## Problem to work on
For this listing, the lines between the one holding "Implications $(2) \Rightarrow" and the one holding "the proposition are", inclusive, must be set down exactly.

## Dataset content
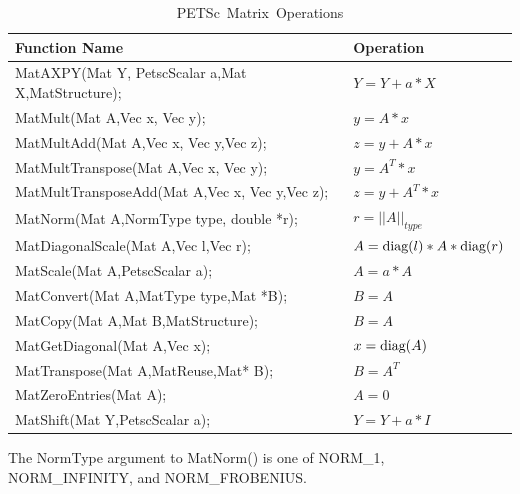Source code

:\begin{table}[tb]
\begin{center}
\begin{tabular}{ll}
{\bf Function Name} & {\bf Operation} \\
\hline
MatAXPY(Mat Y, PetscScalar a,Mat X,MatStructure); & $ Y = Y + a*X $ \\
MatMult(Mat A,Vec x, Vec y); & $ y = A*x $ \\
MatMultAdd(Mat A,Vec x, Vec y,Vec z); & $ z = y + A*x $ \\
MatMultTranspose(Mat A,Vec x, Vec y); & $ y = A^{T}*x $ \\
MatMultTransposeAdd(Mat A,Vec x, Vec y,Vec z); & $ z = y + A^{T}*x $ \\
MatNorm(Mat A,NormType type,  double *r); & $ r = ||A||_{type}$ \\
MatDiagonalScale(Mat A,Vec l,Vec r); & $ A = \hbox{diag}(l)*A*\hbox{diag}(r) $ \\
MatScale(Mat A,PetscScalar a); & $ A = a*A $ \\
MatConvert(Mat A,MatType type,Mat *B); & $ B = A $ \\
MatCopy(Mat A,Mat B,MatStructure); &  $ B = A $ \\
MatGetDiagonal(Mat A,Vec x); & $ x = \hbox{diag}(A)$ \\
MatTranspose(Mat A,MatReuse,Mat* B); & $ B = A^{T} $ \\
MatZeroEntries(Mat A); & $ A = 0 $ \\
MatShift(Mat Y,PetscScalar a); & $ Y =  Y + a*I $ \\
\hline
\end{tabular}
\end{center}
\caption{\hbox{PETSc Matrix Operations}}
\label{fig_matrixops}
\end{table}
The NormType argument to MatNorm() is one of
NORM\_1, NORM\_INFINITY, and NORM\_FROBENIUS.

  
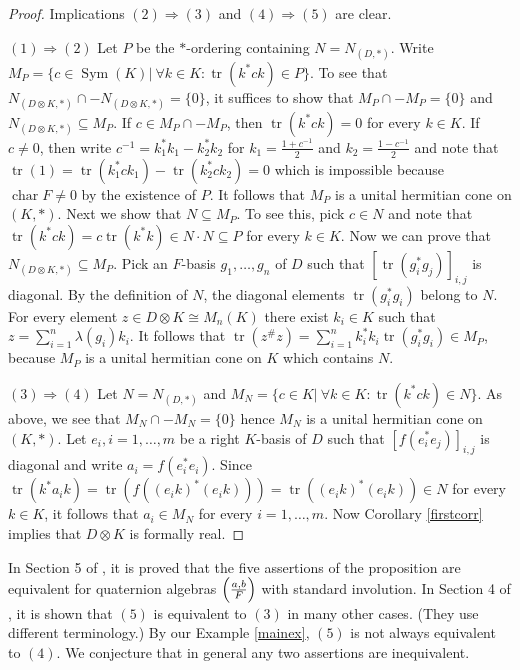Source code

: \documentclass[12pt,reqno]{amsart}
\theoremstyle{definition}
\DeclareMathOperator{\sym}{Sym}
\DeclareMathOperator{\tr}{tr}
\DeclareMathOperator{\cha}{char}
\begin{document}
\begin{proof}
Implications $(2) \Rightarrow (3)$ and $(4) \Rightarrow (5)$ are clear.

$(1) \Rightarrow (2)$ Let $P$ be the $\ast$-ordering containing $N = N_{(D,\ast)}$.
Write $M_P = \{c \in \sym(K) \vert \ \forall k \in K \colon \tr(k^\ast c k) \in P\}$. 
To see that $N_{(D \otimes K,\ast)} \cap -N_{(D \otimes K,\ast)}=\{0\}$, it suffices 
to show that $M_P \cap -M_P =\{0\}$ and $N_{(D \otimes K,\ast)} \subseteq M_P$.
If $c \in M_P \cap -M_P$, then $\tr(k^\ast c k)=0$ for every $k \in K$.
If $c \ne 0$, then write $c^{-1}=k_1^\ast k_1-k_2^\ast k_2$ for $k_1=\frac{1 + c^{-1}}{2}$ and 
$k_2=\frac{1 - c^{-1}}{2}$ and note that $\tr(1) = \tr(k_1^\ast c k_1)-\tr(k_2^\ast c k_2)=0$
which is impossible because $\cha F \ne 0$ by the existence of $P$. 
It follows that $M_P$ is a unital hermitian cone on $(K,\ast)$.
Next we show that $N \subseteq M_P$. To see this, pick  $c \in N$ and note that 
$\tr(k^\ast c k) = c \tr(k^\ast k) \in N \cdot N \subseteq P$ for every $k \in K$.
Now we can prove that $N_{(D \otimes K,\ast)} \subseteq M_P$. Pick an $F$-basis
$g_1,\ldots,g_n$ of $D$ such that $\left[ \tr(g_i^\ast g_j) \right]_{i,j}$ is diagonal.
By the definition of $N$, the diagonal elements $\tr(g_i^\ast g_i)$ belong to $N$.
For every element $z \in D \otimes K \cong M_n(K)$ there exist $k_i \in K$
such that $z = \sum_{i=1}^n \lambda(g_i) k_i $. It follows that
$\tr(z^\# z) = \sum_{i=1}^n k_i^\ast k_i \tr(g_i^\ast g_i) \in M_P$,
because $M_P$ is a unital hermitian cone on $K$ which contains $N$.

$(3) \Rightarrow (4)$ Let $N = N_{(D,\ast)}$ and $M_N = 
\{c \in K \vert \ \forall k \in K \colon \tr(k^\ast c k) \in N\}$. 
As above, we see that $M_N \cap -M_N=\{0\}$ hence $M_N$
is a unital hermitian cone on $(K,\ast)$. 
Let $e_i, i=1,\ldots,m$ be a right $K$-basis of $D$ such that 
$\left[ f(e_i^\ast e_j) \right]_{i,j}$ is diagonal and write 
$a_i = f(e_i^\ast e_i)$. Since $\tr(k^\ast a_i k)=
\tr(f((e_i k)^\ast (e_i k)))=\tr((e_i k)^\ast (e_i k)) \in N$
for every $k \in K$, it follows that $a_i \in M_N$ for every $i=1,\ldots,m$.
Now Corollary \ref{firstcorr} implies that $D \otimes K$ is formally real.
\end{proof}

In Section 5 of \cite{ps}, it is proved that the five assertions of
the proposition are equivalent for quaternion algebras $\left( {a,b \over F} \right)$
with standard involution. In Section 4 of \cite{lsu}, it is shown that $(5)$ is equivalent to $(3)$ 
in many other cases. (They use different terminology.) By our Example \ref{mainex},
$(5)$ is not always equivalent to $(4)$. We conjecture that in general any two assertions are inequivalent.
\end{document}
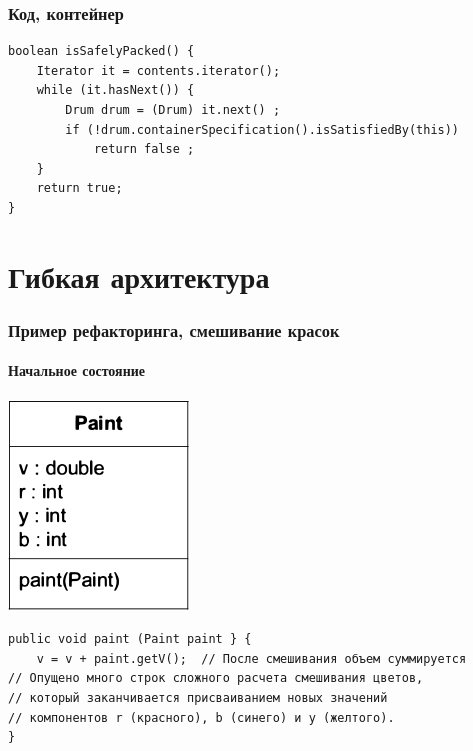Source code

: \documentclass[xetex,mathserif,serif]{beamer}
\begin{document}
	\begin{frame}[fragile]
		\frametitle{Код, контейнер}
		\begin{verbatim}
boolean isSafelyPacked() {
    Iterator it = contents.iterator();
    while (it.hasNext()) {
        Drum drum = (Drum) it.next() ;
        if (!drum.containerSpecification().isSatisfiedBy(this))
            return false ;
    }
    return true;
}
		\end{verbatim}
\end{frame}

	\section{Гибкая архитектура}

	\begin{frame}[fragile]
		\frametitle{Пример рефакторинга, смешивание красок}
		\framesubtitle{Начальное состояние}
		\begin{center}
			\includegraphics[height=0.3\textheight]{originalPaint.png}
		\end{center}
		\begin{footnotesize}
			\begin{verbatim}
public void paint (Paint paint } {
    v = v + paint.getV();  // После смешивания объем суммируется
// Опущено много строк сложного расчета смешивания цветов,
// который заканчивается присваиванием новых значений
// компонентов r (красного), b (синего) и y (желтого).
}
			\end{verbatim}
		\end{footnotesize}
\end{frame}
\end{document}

## Response to this exercise
Implications $(2) \Rightarrow (3)$ and $(4) \Rightarrow (5)$ are clear.

$(1) \Rightarrow (2)$ Let $P$ be the $\ast$-ordering containing $N = N_{(D,\ast)}$.
Write $M_P = \{c \in \sym(K) \vert \ \forall k \in K \colon \tr(k^\ast c k) \in P\}$. 
To see that $N_{(D \otimes K,\ast)} \cap -N_{(D \otimes K,\ast)}=\{0\}$, it suffices 
to show that $M_P \cap -M_P =\{0\}$ and $N_{(D \otimes K,\ast)} \subseteq M_P$.
If $c \in M_P \cap -M_P$, then $\tr(k^\ast c k)=0$ for every $k \in K$.
If $c \ne 0$, then write $c^{-1}=k_1^\ast k_1-k_2^\ast k_2$ for $k_1=\frac{1 + c^{-1}}{2}$ and 
$k_2=\frac{1 - c^{-1}}{2}$ and note that $\tr(1) = \tr(k_1^\ast c k_1)-\tr(k_2^\ast c k_2)=0$
which is impossible because $\cha F \ne 0$ by the existence of $P$. 
It follows that $M_P$ is a unital hermitian cone on $(K,\ast)$.
Next we show that $N \subseteq M_P$. To see this, pick  $c \in N$ and note that 
$\tr(k^\ast c k) = c \tr(k^\ast k) \in N \cdot N \subseteq P$ for every $k \in K$.
Now we can prove that $N_{(D \otimes K,\ast)} \subseteq M_P$. Pick an $F$-basis
$g_1,\ldots,g_n$ of $D$ such that $\left[ \tr(g_i^\ast g_j) \right]_{i,j}$ is diagonal.
By the definition of $N$, the diagonal elements $\tr(g_i^\ast g_i)$ belong to $N$.
For every element $z \in D \otimes K \cong M_n(K)$ there exist $k_i \in K$
such that $z = \sum_{i=1}^n \lambda(g_i) k_i $. It follows that
$\tr(z^\# z) = \sum_{i=1}^n k_i^\ast k_i \tr(g_i^\ast g_i) \in M_P$,
because $M_P$ is a unital hermitian cone on $K$ which contains $N$.

$(3) \Rightarrow (4)$ Let $N = N_{(D,\ast)}$ and $M_N = 
\{c \in K \vert \ \forall k \in K \colon \tr(k^\ast c k) \in N\}$. 
As above, we see that $M_N \cap -M_N=\{0\}$ hence $M_N$
is a unital hermitian cone on $(K,\ast)$. 
Let $e_i, i=1,\ldots,m$ be a right $K$-basis of $D$ such that 
$\left[ f(e_i^\ast e_j) \right]_{i,j}$ is diagonal and write 
$a_i = f(e_i^\ast e_i)$. Since $\tr(k^\ast a_i k)=
\tr(f((e_i k)^\ast (e_i k)))=\tr((e_i k)^\ast (e_i k)) \in N$
for every $k \in K$, it follows that $a_i \in M_N$ for every $i=1,\ldots,m$.
Now Corollary \ref{firstcorr} implies that $D \otimes K$ is formally real.
\end{proof}

In Section 5 of \cite{ps}, it is proved that the five assertions of
the proposition are equivalent for quaternion algebras $\left( {a,b \over F} \right)$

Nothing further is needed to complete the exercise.